Write out each record exactly as it stands. No pictures belong in the copy.

Source material Start Marker

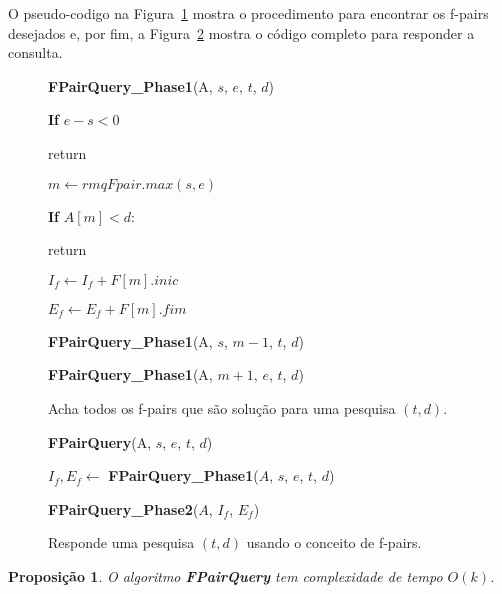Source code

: \documentclass[12pt]{article}
\newtheorem{prop}[thm]{Proposição}
\begin{document}
O pseudo-codigo na Figura~\ref{fpairqueryphase1} mostra o procedimento para encontrar
os f-pairs desejados e, por fim, a Figura~\ref{fpairquery} mostra o código completo
para responder a consulta.

\clearpage
\begin{figure}
\begin{framed}
{\bf FPairQuery\_Phase1}(A, $s$, $e$, $t$, $d$)

\hspace{1cm} {\bf If} $e - s < 0$

\hspace{2cm} return

\hspace{1cm} $m \leftarrow rmqFpair.max(s, e)$

\hspace{1cm} {\bf If} $A[m] < d$:

\hspace{2cm} return

\hspace{1cm} $I_f \leftarrow I_f + F[m].inic$

\hspace{1cm} $E_f \leftarrow E_f + F[m].fim$

\hspace{1cm} {\bf FPairQuery\_Phase1}(A, $s$, $m - 1$, $t$, $d$)

\hspace{1cm} {\bf FPairQuery\_Phase1}(A, $m + 1$, $e$, $t$, $d$)

\caption{Acha todos os f-pairs que são solução para uma pesquisa $(t, d)$.}
\label{fpairqueryphase1}
\end{framed}
\end{figure}


\begin{figure}
\begin{framed}
{\bf FPairQuery}(A, $s$, $e$, $t$, $d$)

\hspace{1cm} $I_f, E_f \leftarrow$ {\bf FPairQuery\_Phase1}($A$, $s$, $e$, $t$, $d$)

\hspace{1cm} {\bf FPairQuery\_Phase2}($A$, $I_f$, $E_f$)

\caption{Responde uma pesquisa $(t, d)$ usando o conceito de f-pairs.}
\label{fpairquery}
\end{framed}
\end{figure}

\begin{prop}
O algoritmo {\bf FPairQuery} tem complexidade de tempo $O(k)$.
\end{prop}
\end{document}
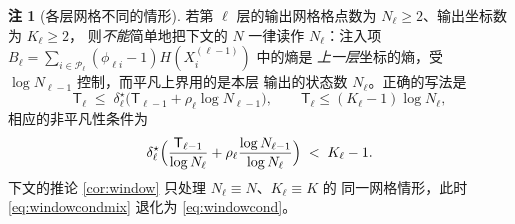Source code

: \documentclass[a4paper,11pt]{article}
\theoremstyle{definition}
\newtheorem{remark}{注}
\newcommand{\1}{\mathbf 1}
\newcommand{\Pset}{\mathcal P}
\newcommand{\TCs}{\mathsf T}
\begin{document}
\begin{remark}[各层网格不同的情形]
\label{rem:perlayerN}
若第 $\ell$ 层的输出网格格点数为 $N_\ell\ge2$、输出坐标数为 $K_\ell\ge2$，
则\emph{不能}简单地把下文的 $N$ 一律读作 $N_\ell$：注入项
$B_\ell=\sum_{i\in\Pset_\ell}(\phi_{\ell i}-1)H(X_i^{(\ell-1)})$ 中的熵是
\emph{上一层}坐标的熵，受 $\log N_{\ell-1}$ 控制，而平凡上界用的是本层
输出的状态数 $N_\ell$。正确的写法是
\begin{equation}
\label{eq:windowrecmix}
\TCs_\ell\;\le\;\delta^\star_\ell\bigl(\TCs_{\ell-1}+\rho_\ell\log N_{\ell-1}\bigr),
\qquad
\TCs_\ell\le(K_\ell-1)\log N_\ell ,
\end{equation}
相应的非平凡性条件为
\begin{equation}
\label{eq:windowcondmix}
\delta^\star_\ell
\Bigl(\frac{\TCs_{\ell-1}}{\log N_\ell}
+\rho_\ell\frac{\log N_{\ell-1}}{\log N_\ell}\Bigr)
\;<\;K_\ell-1 .
\end{equation}
下文的推论 \ref{cor:window} 只处理 $N_\ell\equiv N$、$K_\ell\equiv K$ 的
同一网格情形，此时 \eqref{eq:windowcondmix} 退化为 \eqref{eq:windowcond}。
\end{remark}
\end{document}
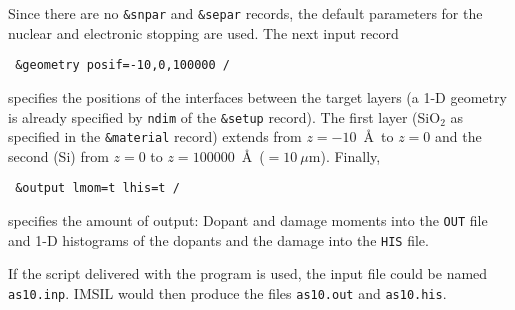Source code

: Since there are no \texttt{\&snpar} and \texttt{\&separ} records, the default
parameters for the nuclear and electronic stopping are used. The next input
record 
%
\begin{verbatim}
 &geometry posif=-10,0,100000 /
\end{verbatim}
%
specifies the positions of the interfaces between the target layers
(a 1-D geometry is already specified by \texttt{ndim} of the \texttt{\&setup}
record). The first layer (SiO$_2$ as specified in the \texttt{\&material}
record) extends from $z=-10$~\AA\ to $z=0$ and the second (Si) from $z=0$ to
$z=100000$~\AA\ ($=10~\mu$m). Finally,
%
\begin{verbatim}
 &output lmom=t lhis=t /
\end{verbatim}
%
specifies the amount of output: Dopant and damage moments into the {\tt OUT}
file and 1-D histograms of the dopants and the damage into the \texttt{HIS}
file.

If the script delivered with the program is used, the input file could be named
\texttt{as10.inp}. IMSIL would then produce the files \texttt{as10.out} and
\texttt{as10.his}.

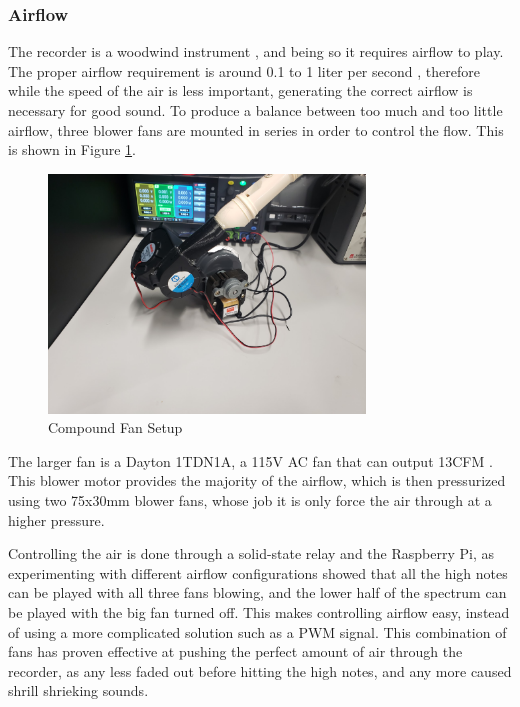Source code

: \documentclass[UTF8, 12pt]{article}
\begin{document}
\subsubsection{Airflow}
    The recorder is a woodwind instrument \cite{rec_wiki}, and being so it requires airflow to play. The proper airflow requirement is around 0.1 to 1 liter per second \cite{rec_info}, therefore while the speed of the air is less important, generating the correct airflow is necessary for good sound. To produce a balance between too much and too little airflow, three blower fans are mounted in series in order to control the flow. This is shown in Figure \ref{fan_fig}.
    \begin{figure}[h]
        \centering
        \includegraphics[width=0.75\textwidth]{fans.png}
        \caption{Compound Fan Setup}
        \label{fan_fig}
    \end{figure}
    The larger fan is a Dayton 1TDN1A, a 115V AC fan that can output 13CFM \cite{fan_info}. This blower motor provides the majority of the airflow, which is then pressurized using two 75x30mm blower fans, whose job it is only force the air through at a higher pressure. 

    Controlling the air is done through a solid-state relay and the Raspberry Pi, as experimenting with different airflow configurations showed that all the high notes can be played with all three fans blowing, and the lower half of the spectrum can be played with the big fan turned off. This makes controlling airflow easy, instead of using a more complicated solution such as a PWM signal. This combination of fans has proven effective at pushing the perfect amount of air through the recorder, as any less faded out before hitting the high notes, and any more caused shrill shrieking sounds.
\end{document}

Source material End Marker

Reply to the exercise >>
Source code

: \documentclass[12pt]{article}
\newtheorem{prop}[thm]{Proposição}
\begin{document}
O pseudo-codigo na Figura~\ref{fpairqueryphase1} mostra o procedimento para encontrar
os f-pairs desejados e, por fim, a Figura~\ref{fpairquery} mostra o código completo
para responder a consulta.

\clearpage
\begin{figure}
\begin{framed}
{\bf FPairQuery\_Phase1}(A, $s$, $e$, $t$, $d$)

\hspace{1cm} {\bf If} $e - s < 0$

\hspace{2cm} return

\hspace{1cm} $m \leftarrow rmqFpair.max(s, e)$

\hspace{1cm} {\bf If} $A[m] < d$:

\hspace{2cm} return

\hspace{1cm} $I_f \leftarrow I_f + F[m].inic$

\hspace{1cm} $E_f \leftarrow E_f + F[m].fim$

\hspace{1cm} {\bf FPairQuery\_Phase1}(A, $s$, $m - 1$, $t$, $d$)

\hspace{1cm} {\bf FPairQuery\_Phase1}(A, $m + 1$, $e$, $t$, $d$)

\caption{Acha todos os f-pairs que são solução para uma pesquisa $(t, d)$.}
\label{fpairqueryphase1}
\end{framed}
\end{figure}


\begin{figure}
\begin{framed}
{\bf FPairQuery}(A, $s$, $e$, $t$, $d$)

\hspace{1cm} $I_f, E_f \leftarrow$ {\bf FPairQuery\_Phase1}($A$, $s$, $e$, $t$, $d$)

\hspace{1cm} {\bf FPairQuery\_Phase2}($A$, $I_f$, $E_f$)

\caption{Responde uma pesquisa $(t, d)$ usando o conceito de f-pairs.}
\label{fpairquery}
\end{framed}
\end{figure}

\begin{prop}
O algoritmo {\bf FPairQuery} tem complexidade de tempo $O(k)$.
\end{prop}
\end{document}
Source code

: \documentclass[a4paper,11pt]{article}
\theoremstyle{definition}
\newtheorem{remark}{注}
\newcommand{\1}{\mathbf 1}
\newcommand{\Pset}{\mathcal P}
\newcommand{\TCs}{\mathsf T}
\begin{document}
\begin{remark}[各层网格不同的情形]
\label{rem:perlayerN}
若第 $\ell$ 层的输出网格格点数为 $N_\ell\ge2$、输出坐标数为 $K_\ell\ge2$，
则\emph{不能}简单地把下文的 $N$ 一律读作 $N_\ell$：注入项
$B_\ell=\sum_{i\in\Pset_\ell}(\phi_{\ell i}-1)H(X_i^{(\ell-1)})$ 中的熵是
\emph{上一层}坐标的熵，受 $\log N_{\ell-1}$ 控制，而平凡上界用的是本层
输出的状态数 $N_\ell$。正确的写法是
\begin{equation}
\label{eq:windowrecmix}
\TCs_\ell\;\le\;\delta^\star_\ell\bigl(\TCs_{\ell-1}+\rho_\ell\log N_{\ell-1}\bigr),
\qquad
\TCs_\ell\le(K_\ell-1)\log N_\ell ,
\end{equation}
相应的非平凡性条件为
\begin{equation}
\label{eq:windowcondmix}
\delta^\star_\ell
\Bigl(\frac{\TCs_{\ell-1}}{\log N_\ell}
+\rho_\ell\frac{\log N_{\ell-1}}{\log N_\ell}\Bigr)
\;<\;K_\ell-1 .
\end{equation}
下文的推论 \ref{cor:window} 只处理 $N_\ell\equiv N$、$K_\ell\equiv K$ 的
同一网格情形，此时 \eqref{eq:windowcondmix} 退化为 \eqref{eq:windowcond}。
\end{remark}
\end{document}
Source code

: Since there are no \texttt{\&snpar} and \texttt{\&separ} records, the default
parameters for the nuclear and electronic stopping are used. The next input
record 
%
\begin{verbatim}
 &geometry posif=-10,0,100000 /
\end{verbatim}
%
specifies the positions of the interfaces between the target layers
(a 1-D geometry is already specified by \texttt{ndim} of the \texttt{\&setup}
record). The first layer (SiO$_2$ as specified in the \texttt{\&material}
record) extends from $z=-10$~\AA\ to $z=0$ and the second (Si) from $z=0$ to
$z=100000$~\AA\ ($=10~\mu$m). Finally,
%
\begin{verbatim}
 &output lmom=t lhis=t /
\end{verbatim}
%
specifies the amount of output: Dopant and damage moments into the {\tt OUT}
file and 1-D histograms of the dopants and the damage into the \texttt{HIS}
file.

If the script delivered with the program is used, the input file could be named
\texttt{as10.inp}. IMSIL would then produce the files \texttt{as10.out} and
\texttt{as10.his}.

Source code

: \documentclass[UTF8, 12pt]{article}
\begin{document}
\subsubsection{Airflow}
    The recorder is a woodwind instrument \cite{rec_wiki}, and being so it requires airflow to play. The proper airflow requirement is around 0.1 to 1 liter per second \cite{rec_info}, therefore while the speed of the air is less important, generating the correct airflow is necessary for good sound. To produce a balance between too much and too little airflow, three blower fans are mounted in series in order to control the flow. This is shown in Figure \ref{fan_fig}.
    \begin{figure}[h]
        \centering
        \includegraphics[width=0.75\textwidth]{fans.png}
        \caption{Compound Fan Setup}
        \label{fan_fig}
    \end{figure}
    The larger fan is a Dayton 1TDN1A, a 115V AC fan that can output 13CFM \cite{fan_info}. This blower motor provides the majority of the airflow, which is then pressurized using two 75x30mm blower fans, whose job it is only force the air through at a higher pressure. 

    Controlling the air is done through a solid-state relay and the Raspberry Pi, as experimenting with different airflow configurations showed that all the high notes can be played with all three fans blowing, and the lower half of the spectrum can be played with the big fan turned off. This makes controlling airflow easy, instead of using a more complicated solution such as a PWM signal. This combination of fans has proven effective at pushing the perfect amount of air through the recorder, as any less faded out before hitting the high notes, and any more caused shrill shrieking sounds.
\end{document}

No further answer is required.